Respiratory distress syndrome (RDS) is prevalent in premature newborns. RDS affects 60% of infants weighing less than 1500 g and 80% of infants weighing less than 1000 g at birth.¹² Low O₂ and high CO₂ levels and pulmonary and metabolic acidosis are common in this population. Each of these factors is strongly correlated with the emergence of acute ROP. A study in 1992 demonstrated that surfactant therapy administered within the first 48 h of life significantly increased the survival rate of critically ill neonates. Surfactant therapy can initially increase oxygenation to 20–30 kPa, which is continuously monitored by pulse oximetry to optimize tissue oxygenation and limit the risk of hyperoxemia. Hence, we concluded that surfactant therapy is not associated with an increased incidence or severity of severe ROP in the preterm population.¹³ The analysis of a study in 1994 concluded that surfactants do not contribute to more severe forms of ROP, but rather raise the risk of acquiring ROP.¹⁴ This study showed a statistically significant association between ROP, surfactant use, and RDS in this population.

Scheduling the first examination should be based on postmenstrual age (GA plus chronological age) rather than postnatal age because ROP takes a period of time to develop in very young infants. Stage 3 ROP did not develop until 31 weeks of postmenstrual age, according to prospective studies that involved infants aged 22–25 weeks GA.¹⁵ Furthermore, the most significant factor contributing to advanced ROP was the lack of timely screening, and false results were also a significant prothem.¹⁶ Our study showed that patients at follow-up were 46.7-fold higher at an increased risk of ROP. An ophthalmologist conducting an initial assessment should suggest subsequent screening examinations.
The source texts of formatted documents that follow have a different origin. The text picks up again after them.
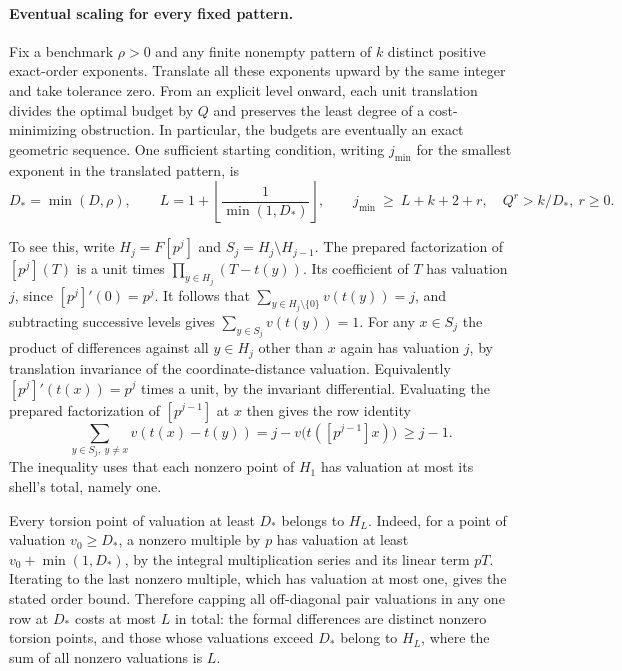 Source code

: \paragraph{Eventual scaling for every fixed pattern.}
Fix a benchmark $\rho>0$ and any finite nonempty pattern of $k$ distinct positive exact-order exponents. Translate all these exponents upward by the same integer and take tolerance zero. From an explicit level onward, each unit translation divides the optimal budget by $Q$ and preserves the least degree of a cost-minimizing obstruction. In particular, the budgets are eventually an exact geometric sequence. One sufficient starting condition, writing $j_{\min}$ for the smallest exponent in the translated pattern, is
\[
 D_* = \min(D,\rho),\qquad
 L=1+\left\lfloor\frac{1}{\min(1,D_*)}\right\rfloor,\qquad
 j_{\min}\ \ge\ L+k+2+r,\quad Q^r>k/D_*,\ r\ge0.
\]

To see this, write $H_j=F[p^j]$ and $S_j=H_j\setminus H_{j-1}$. The prepared factorization of $[p^j](T)$ is a unit times $\prod_{y\in H_j}(T-t(y))$. Its coefficient of $T$ has valuation $j$, since $[p^j]'(0)=p^j$. It follows that $\sum_{y\in H_j\setminus\{0\}}v(t(y))=j$, and subtracting successive levels gives $\sum_{y\in S_j}v(t(y))=1$. For any $x\in S_j$ the product of differences against all $y\in H_j$ other than $x$ again has valuation $j$, by translation invariance of the coordinate-distance valuation. Equivalently $[p^j]'(t(x))=p^j$ times a unit, by the invariant differential. Evaluating the prepared factorization of $[p^{j-1}]$ at $x$ then gives the row identity
\[
 \sum_{y\in S_j,\ y\ne x}v(t(x)-t(y))
       =j-v\bigl(t([p^{j-1}]x)\bigr)\ \ge j-1 .
\]
The inequality uses that each nonzero point of $H_1$ has valuation at most its shell's total, namely one.

Every torsion point of valuation at least $D_*$ belongs to $H_L$. Indeed, for a point of valuation $v_0\ge D_*$, a nonzero multiple by $p$ has valuation at least $v_0+\min(1,D_*)$, by the integral multiplication series and its linear term $pT$. Iterating to the last nonzero multiple, which has valuation at most one, gives the stated order bound. Therefore capping all off-diagonal pair valuations in any one row at $D_*$ costs at most $L$ in total: the formal differences are distinct nonzero torsion points, and those whose valuations exceed $D_*$ belong to $H_L$, where the sum of all nonzero valuations is $L$.

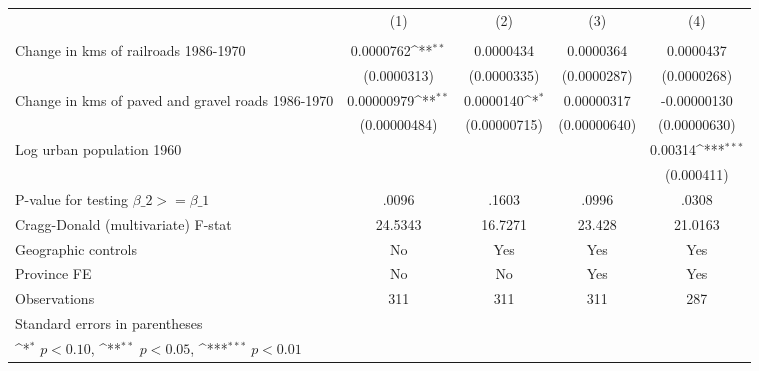 {
\def\sym#1{\ifmmode^{#1}\else\(^{#1}\)\fi}
\begin{tabular}{l*{4}{c}}
\hline\hline
                &\multicolumn{1}{c}{(1)}&\multicolumn{1}{c}{(2)}&\multicolumn{1}{c}{(3)}&\multicolumn{1}{c}{(4)}\\
                &\multicolumn{1}{c}{}&\multicolumn{1}{c}{}&\multicolumn{1}{c}{}&\multicolumn{1}{c}{}\\
\hline
Change in kms of railroads 1986-1970&0.0000762\sym{**} &0.0000434         &0.0000364         &0.0000437         \\
                &(0.0000313)         &(0.0000335)         &(0.0000287)         &(0.0000268)         \\
[1em]
Change in kms of paved and gravel roads 1986-1970&0.00000979\sym{**} &0.0000140\sym{*}  &0.00000317         &-0.00000130         \\
                &(0.00000484)         &(0.00000715)         &(0.00000640)         &(0.00000630)         \\
[1em]
Log urban population 1960&                  &                  &                  &  0.00314\sym{***}\\
                &                  &                  &                  &(0.000411)         \\
\hline
P-value for testing $\beta\_{2} >= \beta\_{1}$&    .0096         &    .1603         &    .0996         &    .0308         \\
Cragg-Donald (multivariate) F-stat&  24.5343         &  16.7271         &   23.428         &  21.0163         \\
Geographic controls&       No         &      Yes         &      Yes         &      Yes         \\
Province FE     &       No         &       No         &      Yes         &      Yes         \\
Observations    &      311         &      311         &      311         &      287         \\
\hline\hline
\multicolumn{5}{l}{\footnotesize Standard errors in parentheses}\\
\multicolumn{5}{l}{\footnotesize \sym{*} \(p<0.10\), \sym{**} \(p<0.05\), \sym{***} \(p<0.01\)}\\
\end{tabular}
}
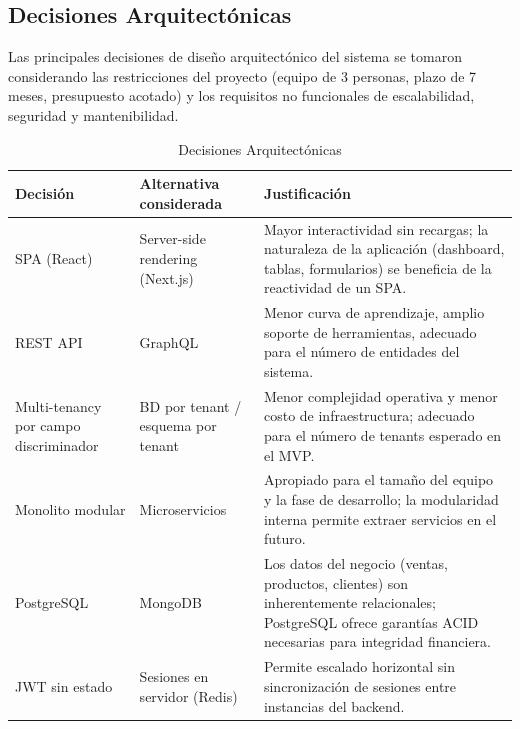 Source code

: \subsection{Decisiones Arquitectónicas}\label{decisiones-arquitectuxf3nicas}

Las principales decisiones de diseño arquitectónico del sistema se tomaron considerando las restricciones del proyecto (equipo de 3 personas, plazo de 7 meses, presupuesto acotado) y los requisitos no funcionales de escalabilidad, seguridad y mantenibilidad.

\begin{longtable}[]{@{}
  >{\raggedright\arraybackslash}p{}
  >{\raggedright\arraybackslash}p{}
  >{\raggedright\arraybackslash}p{}@{}}
\caption[Decisiones Arquitectónicas]{Decisiones Arquitectónicas}\tabularnewline
\toprule\noalign{}
\begin{minipage}[b]{\linewidth}\raggedright
Decisión
\end{minipage} & \begin{minipage}[b]{\linewidth}\raggedright
Alternativa considerada
\end{minipage} & \begin{minipage}[b]{\linewidth}\raggedright
Justificación
\end{minipage} \\
\midrule\noalign{}
\endhead
\bottomrule\noalign{}
\endlastfoot
SPA (React) & Server-side rendering (Next.js) & Mayor interactividad sin recargas; la naturaleza de la aplicación (dashboard, tablas, formularios) se beneficia de la reactividad de un SPA. \\
REST API & GraphQL & Menor curva de aprendizaje, amplio soporte de herramientas, adecuado para el número de entidades del sistema. \\
Multi-tenancy por campo discriminador & BD por tenant / esquema por tenant & Menor complejidad operativa y menor costo de infraestructura; adecuado para el número de tenants esperado en el MVP. \\
Monolito modular & Microservicios & Apropiado para el tamaño del equipo y la fase de desarrollo; la modularidad interna permite extraer servicios en el futuro. \\
PostgreSQL & MongoDB & Los datos del negocio (ventas, productos, clientes) son inherentemente relacionales; PostgreSQL ofrece garantías ACID necesarias para integridad financiera. \\
JWT sin estado & Sesiones en servidor (Redis) & Permite escalado horizontal sin sincronización de sesiones entre instancias del backend. \\
\end{longtable}


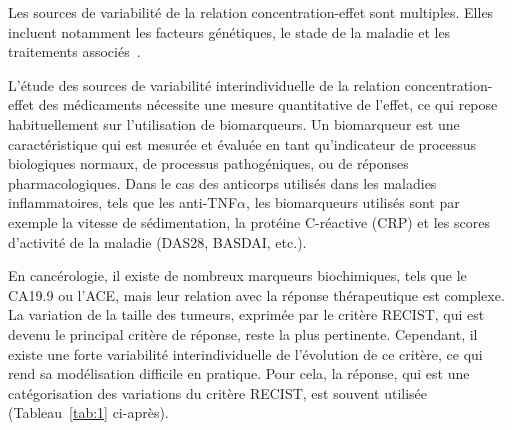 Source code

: Les sources de variabilité de la relation concentration-effet sont multiples. Elles incluent notamment les facteurs génétiques, le stade de la maladie et les traitements associés~\citep{REF7}.

L'étude des sources de variabilité interindividuelle de la relation concentration-effet des médicaments nécessite une mesure quantitative de l'effet, ce qui repose habituellement sur l'utilisation de biomarqueurs. Un biomarqueur est une caractéristique qui est mesurée et évaluée en tant qu'indicateur de processus biologiques normaux, de processus pathogéniques, ou de réponses pharmacologiques. Dans le cas des anticorps utilisés dans les maladies inflammatoires, tels que les anti-TNF$\alpha$, les biomarqueurs utilisés sont par exemple la vitesse de sédimentation, la protéine C-réactive (\gls{CRP}) et les scores d'activité de la maladie (DAS28, BASDAI, etc.).

En cancérologie, il existe de nombreux marqueurs biochimiques, tels que le CA19.9 ou l'ACE, mais leur relation avec la réponse thérapeutique est complexe. La variation de la taille des tumeurs, exprimée par le critère RECIST, qui est devenu le principal critère de réponse, reste la plus pertinente. Cependant, il existe une forte variabilité interindividuelle de l'évolution de ce critère, ce qui rend sa modélisation difficile en pratique. Pour cela, la réponse, qui est une catégorisation des variations du critère RECIST, est souvent utilisée  (Tableau~\ref{tab:1} ci-après). 

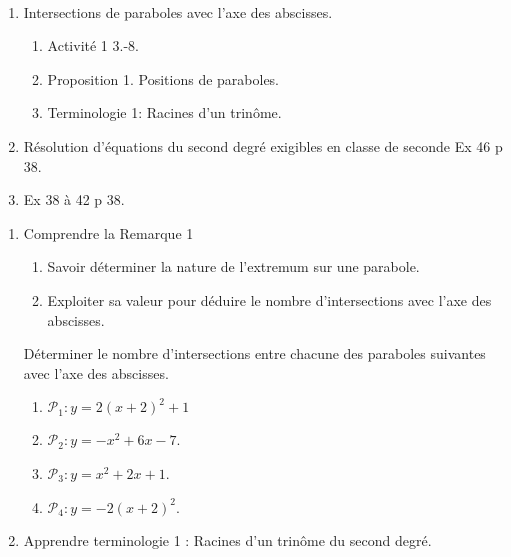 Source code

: \documentclass[a4paper,11pt]{article}
\title{}
\author{}
\date{}
\theoremstyle{break}
\newcounter{numero}
\newcommand{\exo}{
  \addtocounter{numero}{1}%
  \textbf{\underline{Exercice \arabic{numero}:}}\quad}
\begin{document}
  \setlength{\unitlength}{1mm}
  \setlength\parindent{0mm}
  
  
  ~
  \medskip
  
  \begin{enumerate}
   
   \item Intersections de paraboles avec l'axe des abscisses.
   \begin{enumerate}
    \item Activité 1 3.-8.
    \item Proposition 1. Positions de paraboles.
    \item Terminologie 1: Racines d'un trinôme.
   \end{enumerate}
   \item Résolution d'équations du second degré exigibles en classe de seconde Ex 46 p 38.
   \item Ex 38 à 42 p 38.
  \end{enumerate}
  
 \begin{enumerate}
  
  
  \item Comprendre la Remarque 1
  \begin{enumerate}
     \item Savoir déterminer la nature de l'extremum sur une parabole.
     \item Exploiter sa valeur pour déduire le nombre d'intersections 
     avec l'axe des abscisses.
  \end{enumerate}
  \vspace{0.5cm}
  \begin{dm}
    
    Déterminer le nombre d'intersections entre chacune des paraboles suivantes
    avec l'axe des abscisses.
    \begin{enumerate}
      \item $\mathcal{P}_1:y=2(x+2)^2+1$
      \item $\mathcal{P}_2:y=-x^2+6x-7$.%
      \item $\mathcal{P}_3:y=x^2+2x+1$.
      \item $\mathcal{P}_4:y=-2(x+2)^2$.
    \end{enumerate} 
  \end{dm}

 \item Apprendre terminologie 1 : Racines d'un trinôme du second degré.
  \end{enumerate}
\end{document}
Neonatal sepsis has been linked to the development in numerous studies.^17,18 In the present study, ROP in low birthweight newborns was independently associated with late-onset sepsis. Cytokines and endotoxins, which directly affect retinal angiogenesis, may play a role in sepsis. Hypotension is frequently present throughout this phase and can impede tissue perfusion and result in retinal ischemia.

Consanguineous marriage was an intriguing finding in the current study and was a significant independent factor related to retinopathy in preterm infants. This is similar to Fekri Y. study which found that consanguineous marriages had a considerably greater prevalence of preterm infant retinopathy (42% vs. 22.9%) as well as linked to a 3.2-fold increase in the incidence of retinopathy in preterm infants.¹ Considering the retrospective design of the study, the sample size was relatively small, it was carried out at a single hospital, and generalization cannot be guaranteed. Multicentric prospective and longitudinal studies with adequate sample sizes are strongly advised to evaluate additional variables that affect ROP. In addition, ophthalmologists participated in a standardized process for ROP grading and follow-up plans as outpatients.

Conclusion

In conclusion, retinopathy of prematurity is one of the major disorders affecting premature newborns. The incidence of ROP in our study was within the range of disease incidence in developing countries and comparable to other local investigations. The important risk factors for ROP were low BW and low GA, although the ROP screening criteria should be expanded to encompass newborns with GAs between 32 and 35 weeks. Independent risk factors that influence ROP include the use of surfactants, septicemia, consanguinity, blood transfusion, and the pattern of follow-up. It is also advised to limit the quantity and duration of O2 therapy to the absolute minimum required. To enhance newborn outcomes, it is crucial to track neonatal care standards and implement quality improvement initiatives across the country.